Creating a Matrix with for loop
Mostra commenti meno recenti
Hi together,
I have a question about creating a matrix. For me, at the moment, it is impossible to solve, I just don't get it.
I've got a matrix X
2x9 double
X = [2 1 2 10 3 0 0 0 0,
2 2 3 20 5 0 0 0 0]
and I have a vector z=[2 3];
Now I would like to create a matrix T , which looks like this
5x9 double
T= [2 1 2 10 3 0 0 0 0,
2 2 3 10 3 0 0 0 0,
2 3 4 20 5 0 0 0 0,
2 4 5 20 5 0 0 0 0,
2 5 6 20 5 0 0 0 0];
So this means 2x (z(1)) the first row of X and 3x (z(2)) the 2nd row of X.
In the end, I don't know the final size of X and z and don't know the content, but this is just a small example.
Hope anybody can help. Thank you.
Cheers,
Philipp
Risposta accettata
Più risposte (1)
Stephen23
il 30 Apr 2020
Simpler, no data duplication, fewer intermediate variables with less memory footprint:
>> X = [2,1,2,10,3,0,0,0,0;2,2,3,20,5,0,0,0,0]
X =
2 1 2 10 3 0 0 0 0
2 2 3 20 5 0 0 0 0
>> z = [2,3];
>> fun = @(r,n) r*ones(1,n);
>> idx = cell2mat(arrayfun(fun,1:numel(z),z,'uni',0));
>> T = X(idx,:)
T =
2 1 2 10 3 0 0 0 0
2 1 2 10 3 0 0 0 0
2 2 3 20 5 0 0 0 0
2 2 3 20 5 0 0 0 0
2 2 3 20 5 0 0 0 0
4 Commenti
Rik
il 30 Apr 2020
Just to clarify: I used multiple lines and multiple variables to show the intermediate steps my code was taking.

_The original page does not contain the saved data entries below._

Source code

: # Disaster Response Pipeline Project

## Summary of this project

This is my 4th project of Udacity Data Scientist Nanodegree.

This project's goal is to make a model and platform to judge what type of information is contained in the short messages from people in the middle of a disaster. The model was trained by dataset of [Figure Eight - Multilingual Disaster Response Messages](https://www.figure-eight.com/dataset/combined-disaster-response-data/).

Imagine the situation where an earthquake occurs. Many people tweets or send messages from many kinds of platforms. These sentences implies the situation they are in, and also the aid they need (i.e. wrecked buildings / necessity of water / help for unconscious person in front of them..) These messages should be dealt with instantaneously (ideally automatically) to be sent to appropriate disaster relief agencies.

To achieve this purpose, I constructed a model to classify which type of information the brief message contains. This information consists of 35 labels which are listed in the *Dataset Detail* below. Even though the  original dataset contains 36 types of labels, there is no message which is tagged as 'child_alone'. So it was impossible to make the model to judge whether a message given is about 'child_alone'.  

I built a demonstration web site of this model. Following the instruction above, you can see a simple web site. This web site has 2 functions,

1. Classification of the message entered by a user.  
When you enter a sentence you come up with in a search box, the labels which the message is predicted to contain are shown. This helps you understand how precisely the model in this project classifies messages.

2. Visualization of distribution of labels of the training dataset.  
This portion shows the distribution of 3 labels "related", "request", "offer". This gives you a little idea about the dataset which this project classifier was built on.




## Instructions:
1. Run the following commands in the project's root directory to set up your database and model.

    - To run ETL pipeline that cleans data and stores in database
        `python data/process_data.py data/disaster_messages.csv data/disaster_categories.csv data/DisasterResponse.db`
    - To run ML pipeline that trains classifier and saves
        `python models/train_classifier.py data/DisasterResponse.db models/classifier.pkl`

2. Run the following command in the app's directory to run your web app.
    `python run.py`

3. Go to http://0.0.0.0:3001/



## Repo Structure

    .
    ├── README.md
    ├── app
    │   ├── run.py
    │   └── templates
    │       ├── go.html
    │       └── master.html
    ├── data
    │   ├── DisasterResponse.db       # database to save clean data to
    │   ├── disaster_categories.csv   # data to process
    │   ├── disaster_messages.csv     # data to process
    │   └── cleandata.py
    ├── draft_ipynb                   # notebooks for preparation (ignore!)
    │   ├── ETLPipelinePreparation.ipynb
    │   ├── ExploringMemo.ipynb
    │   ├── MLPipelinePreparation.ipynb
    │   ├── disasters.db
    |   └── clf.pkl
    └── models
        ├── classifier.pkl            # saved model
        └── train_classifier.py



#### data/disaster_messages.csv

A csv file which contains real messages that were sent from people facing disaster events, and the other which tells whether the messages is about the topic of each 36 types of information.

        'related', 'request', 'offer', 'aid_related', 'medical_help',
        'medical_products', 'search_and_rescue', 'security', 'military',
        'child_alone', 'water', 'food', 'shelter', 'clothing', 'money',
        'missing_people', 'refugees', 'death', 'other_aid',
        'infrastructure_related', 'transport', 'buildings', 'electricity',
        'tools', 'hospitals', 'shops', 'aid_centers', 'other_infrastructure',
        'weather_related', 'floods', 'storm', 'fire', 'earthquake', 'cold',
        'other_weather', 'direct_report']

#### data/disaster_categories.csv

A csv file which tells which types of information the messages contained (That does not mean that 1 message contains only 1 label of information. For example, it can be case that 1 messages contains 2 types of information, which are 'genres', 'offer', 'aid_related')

Apart from how the rows are duplicated (repelem versus implicit expansion plus indexing) it seems our solutions are fairly similar. Am I missing something where a condensed version of my code would have a larger memory footprint than yours?
I also fail to see how this is simpler, but simplicity is of course (partially) in the eye of the beholder.
Stephen23
il 30 Apr 2020
"...it seems our solutions are fairly similar."

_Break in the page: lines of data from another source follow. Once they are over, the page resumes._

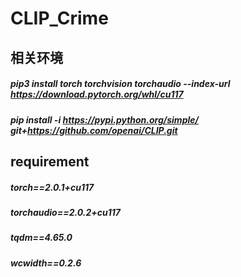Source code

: # CLIP_Crime
## 相关环境
##### pip3 install torch torchvision torchaudio --index-url https://download.pytorch.org/whl/cu117
##### pip install -i https://pypi.python.org/simple/ git+https://github.com/openai/CLIP.git

## requirement
##### torch==2.0.1+cu117
##### torchaudio==2.0.2+cu117
##### tqdm==4.65.0
##### wcwidth==0.2.6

Ummmm... apart from the fact that they work in quite different ways:
- Your answer splits up the data array into a cell array (thus duplicating the data in memory), applies repelem to those data arrays (thus duplicating the data again), before finally joining it all back together via cell2mat. The output of the anonymous function is the duplicated data. You used mat2cell and num2cell and cellfun.
- My answer generates an index vector which is applied to the original data array (without any intermediate data duplication). As the index is just a vector (of row subscripts) it has a much smaller memory footprint. The data is not duplicated anywhere, nor is repelem used. The output of the anonymous function is a vector of subscripts. I used arrayfun.
I cannot see a lot of similarity between them, except perhaps on a very abstract level: "create some things of the right size, then concatenate them together". However what they create, how they create it, and what they do with it afterwards are all very different. Also note that creating the index (as well as having a smaller memory footprint) means that the index can be repeatedly reapplied to other arrays, whereas your approach requires re-running the entire code for each data array.
"Am I missing something where a condensed version of my code would have a larger memory footprint than yours?"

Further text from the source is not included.